Where in the data does the word "Работа" appear? Find those lines and copy them.
*** Opening of The data ***
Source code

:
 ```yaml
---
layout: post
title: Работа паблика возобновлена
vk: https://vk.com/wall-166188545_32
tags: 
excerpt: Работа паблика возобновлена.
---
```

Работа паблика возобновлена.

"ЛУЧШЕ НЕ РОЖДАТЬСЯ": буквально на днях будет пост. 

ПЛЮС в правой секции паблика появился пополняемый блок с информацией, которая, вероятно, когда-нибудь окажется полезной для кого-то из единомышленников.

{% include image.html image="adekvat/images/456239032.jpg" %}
*** Close of The data ***
• [Response area]:
title: Работа паблика возобновлена
excerpt: Работа паблика возобновлена.
Работа паблика возобновлена.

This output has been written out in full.